September 17, 2018 by Jason Contant
Being able to quickly identify a “true” customer compared to a synthetic identity created by a cybercriminal can help insurers tailor offerings to the right customers early in the account creation process, a security engineer said Friday.
“If you know it’s a form of automation… then what you can do is put some blockages in there to prevent that automation from trying to commit fraud,” said Don Duncan, security engineer with NuData Security in Vancouver. He used the example of an “application speed bump” or a captcha program designed to distinguish between human and machine input.
“If you know it’s a human… then make the experience as pleasant as possible and allow them to enter the information they have during that account creation process so that they can do what they need to do very quickly.” This allows a broker to quickly engage with that client and to start positioning appropriate services, Duncan said.
He spoke to Canadian Underwriter in advance of the Retail Secure Conference on Sept. 20 in Mississauga, Ont., where he will be presenting on the state of ecommerce losses.

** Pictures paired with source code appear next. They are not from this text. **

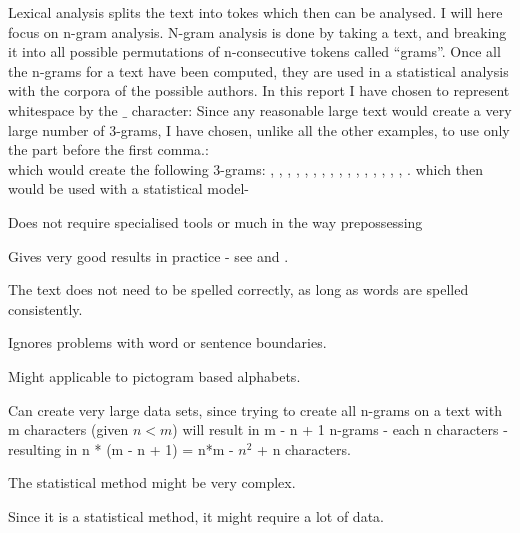 {\label{character}
Lexical analysis splits the text into tokes which then can be analysed. I will here focus on n-gram analysis. N-gram analysis is done by taking a text, and breaking it into all possible permutations of n-consecutive tokens called ``grams''. Once all the n-grams for a text have been computed, they are used in a statistical analysis with the corpora of the possible authors. 
}
{
In this report I have chosen to represent whitespace by the $\_$ character: Since any reasonable large text would create a very large number of 3-grams, I have chosen, unlike all the other examples, to use only the part before the first comma.:\\
which would create the following 3-grams: , , , , , , , , , , , , , , , , .
which then would be used with a statistical model- 
}
{
\item Does not require specialised tools or much in the way prepossessing
\item Gives very good results in practice - see \cite{nr4} and \cite{nr3}.
\item The text does not need to be spelled correctly, as long as words are spelled consistently.
\item Ignores problems with word or sentence boundaries.
\item Might applicable to pictogram based alphabets.  
}
{
\item Can create very large data sets, since trying to create all n-grams on a text with m characters (given $n < m$) will result in m - n + 1 n-grams - each n characters - resulting in n * (m - n + 1) = n*m - $n^2$ + n characters.
\item The statistical method might be very complex.
\item Since it is a statistical method, it might require a lot of data.
}


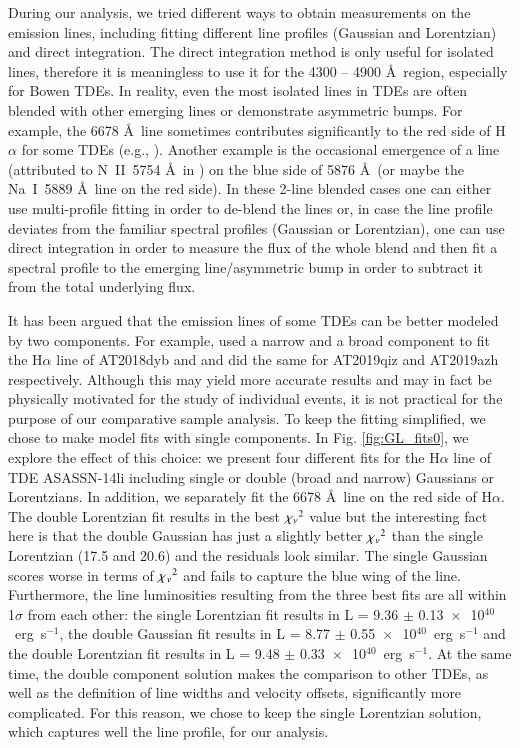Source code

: \documentclass[structabstract]{aa}
\begin{document}
During our analysis, we tried different ways to obtain measurements on the emission lines, including fitting different line profiles (Gaussian and Lorentzian) and direct integration. The direct integration method is only useful for isolated lines, therefore it is meaningless to use it for the 4300 -- 4900 \AA\, region, especially for  Bowen TDEs. In reality, even the most isolated lines in TDEs are often blended with other emerging lines or demonstrate asymmetric bumps. For example, the  6678 \AA\, line sometimes contributes significantly to the red side of H$\alpha$ for some TDEs (e.g., \citealt{Blagorodnova2017,Leloudas2019,Nicholl2019}). 
Another example is the occasional emergence of a line (attributed to N~II~5754 \AA\, in \citealt{Blagorodnova2017}) on the blue side of  5876 \AA\, (or maybe the Na~I~5889 \AA\, line on the red side). In these 2-line blended cases one can either use multi-profile fitting in order to de-blend the lines or, in case the line profile deviates from the familiar spectral profiles (Gaussian or Lorentzian), one can use direct integration in order to measure the flux of the whole blend and then fit a spectral profile to the emerging line/asymmetric bump in order to subtract it from the total underlying flux. 

It has been argued that the emission lines of some TDEs can be better modeled by two components. For example, \citet{Holoien2020} used a narrow and a broad component to fit the H$\alpha$ line of AT2018dyb and \citet{Nicholl2020} and \citet{Hinkle2021} did the same for AT2019qiz and AT2019azh respectively. 
Although this may yield more accurate results and may in fact be physically motivated for the study of individual events, it is not practical for the purpose of our comparative sample analysis. To keep the fitting simplified, we chose to make model fits with single components.
In Fig. \ref{fig:GL_fits0}, we explore the effect of this choice: 
we present four different fits for the H$\alpha$ line of TDE ASASSN-14li including single or double (broad and narrow) Gaussians or Lorentzians. In addition, we separately fit the  6678 \AA\, line on the red side of H$\alpha$. 
The double Lorentzian fit results in the best ${\rm \chi_{\rm \nu}}^{2}$ value but the interesting fact here is that the double Gaussian has just a slightly better ${\rm \chi_{\rm \nu}}^{2}$ than the single Lorentzian (17.5 and 20.6) and the residuals look similar. The single Gaussian scores worse in terms of ${\rm \chi_{\rm \nu}}^{2}$ and fails to capture the blue wing of the line.
Furthermore, the line luminosities resulting from the three best fits are all within 1$\sigma$ from each other: the single Lorentzian fit results in L = 9.36 $\pm$ 0.13$\,\,\times\,$ 10$^{40}$~erg~s$^{-1}$, the double Gaussian fit results in L = 8.77 $\pm$ 0.55$\,\,\times\,$ 10$^{40}$~erg~s$^{-1}$ and the double Lorentzian fit results in L = 9.48 $\pm$ 0.33$\,\,\times\,$ 10$^{40}$~erg~s$^{-1}$. 
At the same time, the double component solution makes the comparison to other TDEs, as well as the definition of line widths and velocity offsets, significantly more complicated. 
For this reason, we chose to keep the single Lorentzian solution, which captures well the line profile, for our analysis. 
\end{document}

Duncan said cybercriminals are using machines to create fake accounts in bulk and then using them to commit fraud. For example, a fraudster may create a digital synthetic identity to establish an “online reputation” and a credit rating. Then, they will take this credit rating to create fraud on another site. Or they may create an account to “initiate some type of transaction from a claims process to commit that fraud.”
Companies like NuData Security can look at various data points – such as if a person is long pressing or short pressing, if they are using their left or right hand and how they are holding the device – and across multiple interfaces. They can then provide that information to an insurer to allow them to make an educated decision as to whether the user is a real person or a fraudster.
“You may not recognize somebody right off the bat, but as you engage with them more and more, you start to build similarities with them and a comfort level,” Duncan said. “And based on that you can determine the level of risk.”
Last year, NuData looked at all accounts created by its data customers and found 36% of new accounts being created were fake. “Do you really know who you’re dealing with behind the device because you’re not seeing that person face-to-face?” Duncan asked.
“Being able to identify and validate that user very quickly in the engagement cycle as that account is being created allows you to determine how are you going to engage with them going forward.”